▸ **EXERCISE DETAILS**:
Print every record exactly, omitting none.

* * *

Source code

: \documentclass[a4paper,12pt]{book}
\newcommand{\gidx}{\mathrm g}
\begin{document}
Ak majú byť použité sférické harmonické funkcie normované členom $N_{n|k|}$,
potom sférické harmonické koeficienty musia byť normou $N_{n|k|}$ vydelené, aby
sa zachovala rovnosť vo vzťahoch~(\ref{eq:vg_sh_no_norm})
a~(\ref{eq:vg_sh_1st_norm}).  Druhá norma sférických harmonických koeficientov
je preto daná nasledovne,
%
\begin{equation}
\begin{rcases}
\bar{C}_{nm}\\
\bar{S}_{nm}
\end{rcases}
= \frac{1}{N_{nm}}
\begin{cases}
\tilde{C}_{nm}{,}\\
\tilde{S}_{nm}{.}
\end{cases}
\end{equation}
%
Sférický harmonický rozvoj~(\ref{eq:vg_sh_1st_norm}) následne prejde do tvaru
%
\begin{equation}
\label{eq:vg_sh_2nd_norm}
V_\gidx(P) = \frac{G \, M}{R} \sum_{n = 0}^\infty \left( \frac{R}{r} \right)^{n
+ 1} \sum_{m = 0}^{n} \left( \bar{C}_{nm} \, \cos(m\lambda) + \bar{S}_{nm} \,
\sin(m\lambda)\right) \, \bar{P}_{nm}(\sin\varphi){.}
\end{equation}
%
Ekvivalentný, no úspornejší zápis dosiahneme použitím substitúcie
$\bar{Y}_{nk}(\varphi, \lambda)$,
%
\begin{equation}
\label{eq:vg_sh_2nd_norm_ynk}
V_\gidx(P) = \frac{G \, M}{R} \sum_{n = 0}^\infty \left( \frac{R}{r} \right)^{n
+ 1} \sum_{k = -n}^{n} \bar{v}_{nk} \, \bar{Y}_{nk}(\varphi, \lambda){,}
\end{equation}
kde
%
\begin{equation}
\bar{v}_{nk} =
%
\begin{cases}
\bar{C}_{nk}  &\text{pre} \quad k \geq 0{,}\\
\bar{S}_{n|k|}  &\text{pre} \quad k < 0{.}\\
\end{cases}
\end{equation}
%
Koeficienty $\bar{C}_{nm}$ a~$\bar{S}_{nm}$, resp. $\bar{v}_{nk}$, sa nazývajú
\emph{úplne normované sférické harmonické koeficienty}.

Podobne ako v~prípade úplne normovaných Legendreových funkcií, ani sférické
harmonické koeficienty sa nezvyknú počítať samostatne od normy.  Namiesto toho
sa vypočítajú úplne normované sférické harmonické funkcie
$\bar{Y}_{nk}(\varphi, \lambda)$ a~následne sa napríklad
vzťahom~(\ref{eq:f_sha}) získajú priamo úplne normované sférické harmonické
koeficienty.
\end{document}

* * *

▸ **TASK RESULT**:
Source code

: \documentclass[a4paper,12pt]{book}
\newcommand{\gidx}{\mathrm g}
\begin{document}
Ak majú byť použité sférické harmonické funkcie normované členom $N_{n|k|}$,
potom sférické harmonické koeficienty musia byť normou $N_{n|k|}$ vydelené, aby
sa zachovala rovnosť vo vzťahoch~(\ref{eq:vg_sh_no_norm})
a~(\ref{eq:vg_sh_1st_norm}).  Druhá norma sférických harmonických koeficientov
je preto daná nasledovne,
%
\begin{equation}
\begin{rcases}
\bar{C}_{nm}\\
\bar{S}_{nm}
\end{rcases}
= \frac{1}{N_{nm}}
\begin{cases}
\tilde{C}_{nm}{,}\\
\tilde{S}_{nm}{.}
\end{cases}
\end{equation}
%
Sférický harmonický rozvoj~(\ref{eq:vg_sh_1st_norm}) následne prejde do tvaru
%
\begin{equation}
\label{eq:vg_sh_2nd_norm}
V_\gidx(P) = \frac{G \, M}{R} \sum_{n = 0}^\infty \left( \frac{R}{r} \right)^{n
+ 1} \sum_{m = 0}^{n} \left( \bar{C}_{nm} \, \cos(m\lambda) + \bar{S}_{nm} \,
\sin(m\lambda)\right) \, \bar{P}_{nm}(\sin\varphi){.}
\end{equation}
%
Ekvivalentný, no úspornejší zápis dosiahneme použitím substitúcie
$\bar{Y}_{nk}(\varphi, \lambda)$,
%
\begin{equation}
\label{eq:vg_sh_2nd_norm_ynk}
V_\gidx(P) = \frac{G \, M}{R} \sum_{n = 0}^\infty \left( \frac{R}{r} \right)^{n
+ 1} \sum_{k = -n}^{n} \bar{v}_{nk} \, \bar{Y}_{nk}(\varphi, \lambda){,}
\end{equation}
kde
%
\begin{equation}
\bar{v}_{nk} =
%
\begin{cases}
\bar{C}_{nk}  &\text{pre} \quad k \geq 0{,}\\
\bar{S}_{n|k|}  &\text{pre} \quad k < 0{.}\\
\end{cases}
\end{equation}
%
Koeficienty $\bar{C}_{nm}$ a~$\bar{S}_{nm}$, resp. $\bar{v}_{nk}$, sa nazývajú
\emph{úplne normované sférické harmonické koeficienty}.

Podobne ako v~prípade úplne normovaných Legendreových funkcií, ani sférické
harmonické koeficienty sa nezvyknú počítať samostatne od normy.  Namiesto toho
sa vypočítajú úplne normované sférické harmonické funkcie
$\bar{Y}_{nk}(\varphi, \lambda)$ a~následne sa napríklad
vzťahom~(\ref{eq:f_sha}) získajú priamo úplne normované sférické harmonické
koeficienty.
\end{document}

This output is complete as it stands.